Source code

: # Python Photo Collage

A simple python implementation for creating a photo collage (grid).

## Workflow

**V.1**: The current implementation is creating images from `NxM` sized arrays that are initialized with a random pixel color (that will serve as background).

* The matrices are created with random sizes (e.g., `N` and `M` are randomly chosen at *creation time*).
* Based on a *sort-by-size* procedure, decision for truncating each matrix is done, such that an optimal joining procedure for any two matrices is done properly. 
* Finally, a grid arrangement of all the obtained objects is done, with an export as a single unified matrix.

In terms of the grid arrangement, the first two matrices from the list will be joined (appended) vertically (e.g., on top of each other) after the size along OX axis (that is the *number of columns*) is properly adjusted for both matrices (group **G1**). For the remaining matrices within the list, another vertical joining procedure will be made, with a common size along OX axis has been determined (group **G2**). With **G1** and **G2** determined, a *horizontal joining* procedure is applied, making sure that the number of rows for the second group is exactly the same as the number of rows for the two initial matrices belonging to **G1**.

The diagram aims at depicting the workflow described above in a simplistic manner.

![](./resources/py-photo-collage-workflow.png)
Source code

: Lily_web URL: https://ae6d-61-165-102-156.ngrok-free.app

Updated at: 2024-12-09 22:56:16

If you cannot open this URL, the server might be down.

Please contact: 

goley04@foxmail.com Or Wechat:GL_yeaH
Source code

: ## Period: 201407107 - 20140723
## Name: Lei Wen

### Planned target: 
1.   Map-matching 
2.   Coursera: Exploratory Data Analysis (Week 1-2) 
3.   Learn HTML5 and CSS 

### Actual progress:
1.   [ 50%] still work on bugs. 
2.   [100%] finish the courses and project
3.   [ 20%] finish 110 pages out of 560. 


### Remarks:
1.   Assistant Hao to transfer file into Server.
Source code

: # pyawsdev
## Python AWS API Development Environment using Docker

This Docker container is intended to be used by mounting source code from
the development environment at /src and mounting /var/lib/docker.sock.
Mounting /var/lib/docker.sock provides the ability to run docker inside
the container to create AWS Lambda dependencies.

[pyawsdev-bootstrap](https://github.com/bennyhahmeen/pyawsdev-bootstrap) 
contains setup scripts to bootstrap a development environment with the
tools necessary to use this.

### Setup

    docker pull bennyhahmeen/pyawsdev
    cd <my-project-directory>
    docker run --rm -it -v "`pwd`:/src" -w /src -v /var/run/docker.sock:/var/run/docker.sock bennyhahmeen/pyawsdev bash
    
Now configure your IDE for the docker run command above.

----

Wherever the string "implementation" is found in the listing above, copy the line that contains it.

A simple python implementation for creating a photo collage (grid).
**V.1**: The current implementation is creating images from `NxM` sized arrays that are initialized with a random pixel color (that will serve as background).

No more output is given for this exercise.